Monday, April 28, 2008

The Case against Structuralism

"The fundamental value which is lost, obscured, made not to be, by structuralist theory, is truth, language as truthful, where 'truthful' means faithful to, engaging intelligently and responsibly with, a reality which is beyond us. This is the transcendental network, the border, wherein the interests and passions which unite us to the world are progressively woven into illusion or reality, a continuous working of consciousness. ... It is impossible to banish morality from this picture. We work, using or failing to use our honesty, our courage, our truthful imagination, at the interpretation of what is present to us, as we of necessity shape it and 'make something of it'. We help it to be. ... Our ordinary consciousness is a deep continuous working of values, a continuous present and presence of perceptions, intuitions, images, feelings, desires, aversions, attachments. It is a matter of what we 'see things as', what we let, or make, ourselves think about, how by innumerable movements, we train our instincts and develop our habits and test our methods of verification.
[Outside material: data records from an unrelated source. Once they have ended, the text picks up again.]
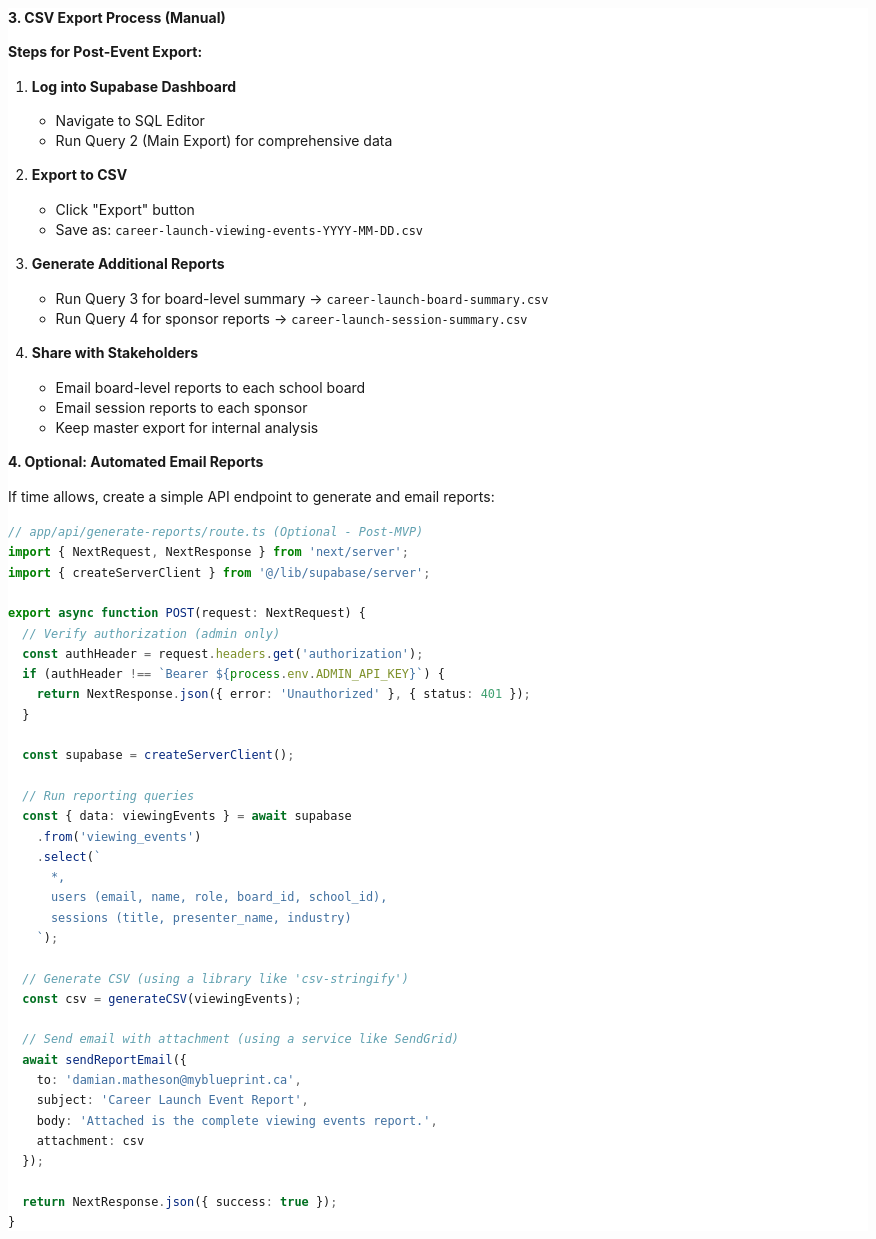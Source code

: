 
**3. CSV Export Process (Manual)**

**Steps for Post-Event Export:**

1. **Log into Supabase Dashboard**
   - Navigate to SQL Editor
   - Run Query 2 (Main Export) for comprehensive data
   
2. **Export to CSV**
   - Click "Export" button
   - Save as: `career-launch-viewing-events-YYYY-MM-DD.csv`
   
3. **Generate Additional Reports**
   - Run Query 3 for board-level summary → `career-launch-board-summary.csv`
   - Run Query 4 for sponsor reports → `career-launch-session-summary.csv`
   
4. **Share with Stakeholders**
   - Email board-level reports to each school board
   - Email session reports to each sponsor
   - Keep master export for internal analysis

**4. Optional: Automated Email Reports**

If time allows, create a simple API endpoint to generate and email reports:

```typescript
// app/api/generate-reports/route.ts (Optional - Post-MVP)
import { NextRequest, NextResponse } from 'next/server';
import { createServerClient } from '@/lib/supabase/server';

export async function POST(request: NextRequest) {
  // Verify authorization (admin only)
  const authHeader = request.headers.get('authorization');
  if (authHeader !== `Bearer ${process.env.ADMIN_API_KEY}`) {
    return NextResponse.json({ error: 'Unauthorized' }, { status: 401 });
  }
  
  const supabase = createServerClient();
  
  // Run reporting queries
  const { data: viewingEvents } = await supabase
    .from('viewing_events')
    .select(`
      *,
      users (email, name, role, board_id, school_id),
      sessions (title, presenter_name, industry)
    `);
  
  // Generate CSV (using a library like 'csv-stringify')
  const csv = generateCSV(viewingEvents);
  
  // Send email with attachment (using a service like SendGrid)
  await sendReportEmail({
    to: 'damian.matheson@myblueprint.ca',
    subject: 'Career Launch Event Report',
    body: 'Attached is the complete viewing events report.',
    attachment: csv
  });
  
  return NextResponse.json({ success: true });
}
```
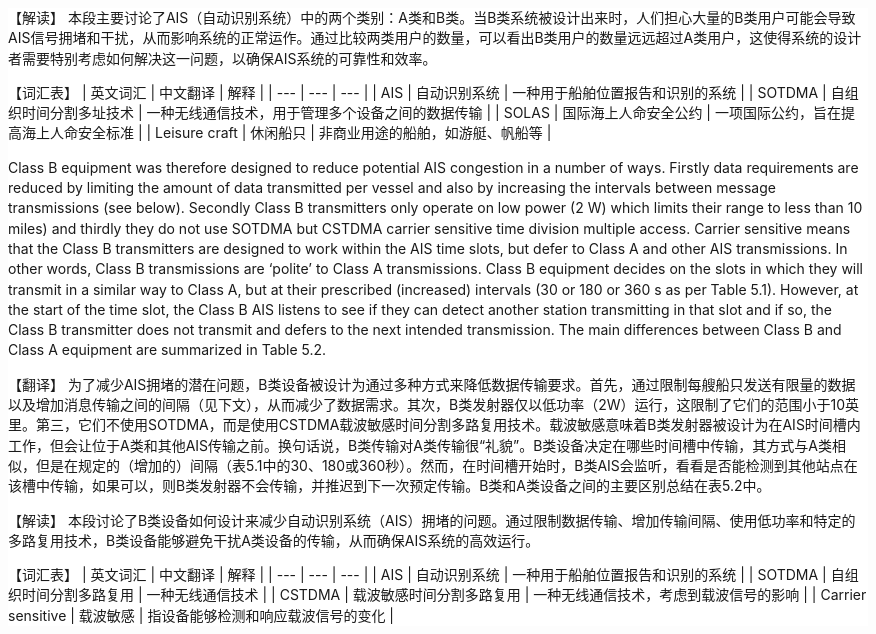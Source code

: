 【解读】
本段主要讨论了AIS（自动识别系统）中的两个类别：A类和B类。当B类系统被设计出来时，人们担心大量的B类用户可能会导致AIS信号拥堵和干扰，从而影响系统的正常运作。通过比较两类用户的数量，可以看出B类用户的数量远远超过A类用户，这使得系统的设计者需要特别考虑如何解决这一问题，以确保AIS系统的可靠性和效率。

【词汇表】
| 英文词汇 | 中文翻译 | 解释 |
| --- | --- | --- |
| AIS | 自动识别系统 | 一种用于船舶位置报告和识别的系统 |
| SOTDMA | 自组织时间分割多址技术 | 一种无线通信技术，用于管理多个设备之间的数据传输 |
| SOLAS | 国际海上人命安全公约 | 一项国际公约，旨在提高海上人命安全标准 |
| Leisure craft | 休闲船只 | 非商业用途的船舶，如游艇、帆船等 |



Class B equipment was therefore designed to reduce potential AIS congestion in a number of ways. Firstly data requirements are reduced by limiting the amount of data transmitted per vessel and also by increasing the intervals between message transmissions (see below). Secondly Class B transmitters only operate on low power (2 W) which limits their range to less than 10 miles) and thirdly they do not use SOTDMA but CSTDMA carrier sensitive time division multiple access. Carrier sensitive means that the Class B transmitters are designed to work within the AIS time slots, but defer to Class A and other AIS transmissions. In other words, Class B transmissions are ‘polite’ to Class A transmissions. Class B equipment decides on the slots in which they will transmit in a similar way to Class A, but at their prescribed (increased) intervals (30 or 180 or 360 s as per Table 5.1). However, at the start of the time slot, the Class B AIS listens to see if they can detect another station transmitting in that slot and if so, the Class B transmitter does not transmit and defers to the next intended transmission. The main differences between Class B and Class A equipment are summarized in Table 5.2.  

【翻译】
为了减少AIS拥堵的潜在问题，B类设备被设计为通过多种方式来降低数据传输要求。首先，通过限制每艘船只发送有限量的数据以及增加消息传输之间的间隔（见下文），从而减少了数据需求。其次，B类发射器仅以低功率（2W）运行，这限制了它们的范围小于10英里。第三，它们不使用SOTDMA，而是使用CSTDMA载波敏感时间分割多路复用技术。载波敏感意味着B类发射器被设计为在AIS时间槽内工作，但会让位于A类和其他AIS传输之前。换句话说，B类传输对A类传输很“礼貌”。B类设备决定在哪些时间槽中传输，其方式与A类相似，但是在规定的（增加的）间隔（表5.1中的30、180或360秒）。然而，在时间槽开始时，B类AIS会监听，看看是否能检测到其他站点在该槽中传输，如果可以，则B类发射器不会传输，并推迟到下一次预定传输。B类和A类设备之间的主要区别总结在表5.2中。

【解读】
本段讨论了B类设备如何设计来减少自动识别系统（AIS）拥堵的问题。通过限制数据传输、增加传输间隔、使用低功率和特定的多路复用技术，B类设备能够避免干扰A类设备的传输，从而确保AIS系统的高效运行。

【词汇表】
| 英文词汇 | 中文翻译 | 解释 |
| --- | --- | --- |
| AIS | 自动识别系统 | 一种用于船舶位置报告和识别的系统 |
| SOTDMA | 自组织时间分割多路复用 | 一种无线通信技术 |
| CSTDMA | 载波敏感时间分割多路复用 | 一种无线通信技术，考虑到载波信号的影响 |
| Carrier sensitive | 载波敏感 | 指设备能够检测和响应载波信号的变化 |


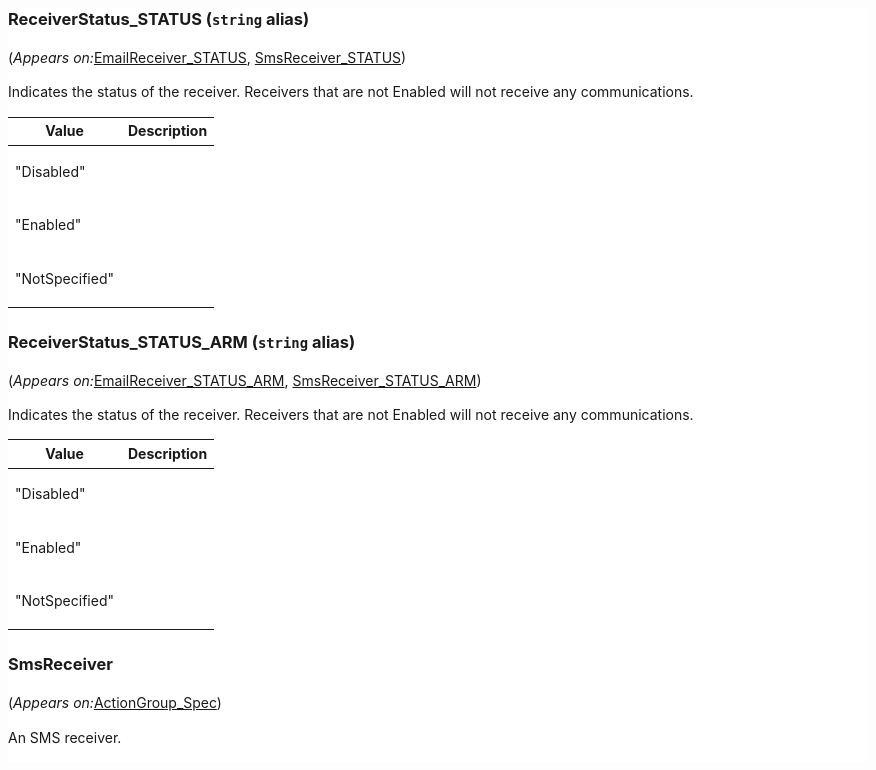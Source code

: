 </tr>
</tbody>
</table>
<h3 id="insights.azure.com/v1api20230101.ReceiverStatus_STATUS">ReceiverStatus_STATUS
(<code>string</code> alias)</h3>
<p>
(<em>Appears on:</em><a href="#insights.azure.com/v1api20230101.EmailReceiver_STATUS">EmailReceiver_STATUS</a>, <a href="#insights.azure.com/v1api20230101.SmsReceiver_STATUS">SmsReceiver_STATUS</a>)
</p>
<div>
<p>Indicates the status of the receiver. Receivers that are not Enabled will not receive any communications.</p>
</div>
<table>
<thead>
<tr>
<th>Value</th>
<th>Description</th>
</tr>
</thead>
<tbody><tr><td><p>&#34;Disabled&#34;</p></td>
<td></td>
</tr><tr><td><p>&#34;Enabled&#34;</p></td>
<td></td>
</tr><tr><td><p>&#34;NotSpecified&#34;</p></td>
<td></td>
</tr></tbody>
</table>
<h3 id="insights.azure.com/v1api20230101.ReceiverStatus_STATUS_ARM">ReceiverStatus_STATUS_ARM
(<code>string</code> alias)</h3>
<p>
(<em>Appears on:</em><a href="#insights.azure.com/v1api20230101.EmailReceiver_STATUS_ARM">EmailReceiver_STATUS_ARM</a>, <a href="#insights.azure.com/v1api20230101.SmsReceiver_STATUS_ARM">SmsReceiver_STATUS_ARM</a>)
</p>
<div>
<p>Indicates the status of the receiver. Receivers that are not Enabled will not receive any communications.</p>
</div>
<table>
<thead>
<tr>
<th>Value</th>
<th>Description</th>
</tr>
</thead>
<tbody><tr><td><p>&#34;Disabled&#34;</p></td>
<td></td>
</tr><tr><td><p>&#34;Enabled&#34;</p></td>
<td></td>
</tr><tr><td><p>&#34;NotSpecified&#34;</p></td>
<td></td>
</tr></tbody>
</table>
<h3 id="insights.azure.com/v1api20230101.SmsReceiver">SmsReceiver
</h3>
<p>
(<em>Appears on:</em><a href="#insights.azure.com/v1api20230101.ActionGroup_Spec">ActionGroup_Spec</a>)
</p>
<div>
<p>An SMS receiver.</p>
</div>
<table>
Imagery, metaphor, has its deep roots and origins in this self-being, and an important part of human learning is an ability both to generate and to judge and understand the imagery which helps us to interpret the world. ...

"We must check philosophical theories against what we know of human nature (and hold on to that phrase too) and feed philosophy with our ordinary (non-theorised, non-jargonised) views of it. Language is meaningful, ergo useful, it performs its essential task, through its ability to be truthful; and its truthfulness is a function of the struggle of individuals creatively to adjust language to contingent conditions outside it. ... [T]he limits of my language which are the limits of my world fade away on every side into areas of fighting for concepts, for understanding, for expression, for control, of which the search for the mot juste may serve as an image. Everyone, every moral being, that is every human being, is involved in this fight, it is not reserved for philosophers, artists and scientists. Language must not be separated from individual consciousness and treated as (for the many) a handy impersonal network and (for the few) an adventure playground. Language, consciousness and world are bound together, the (essential) aspiration of language to truth is an aspect of consciousness as a work of evaluation."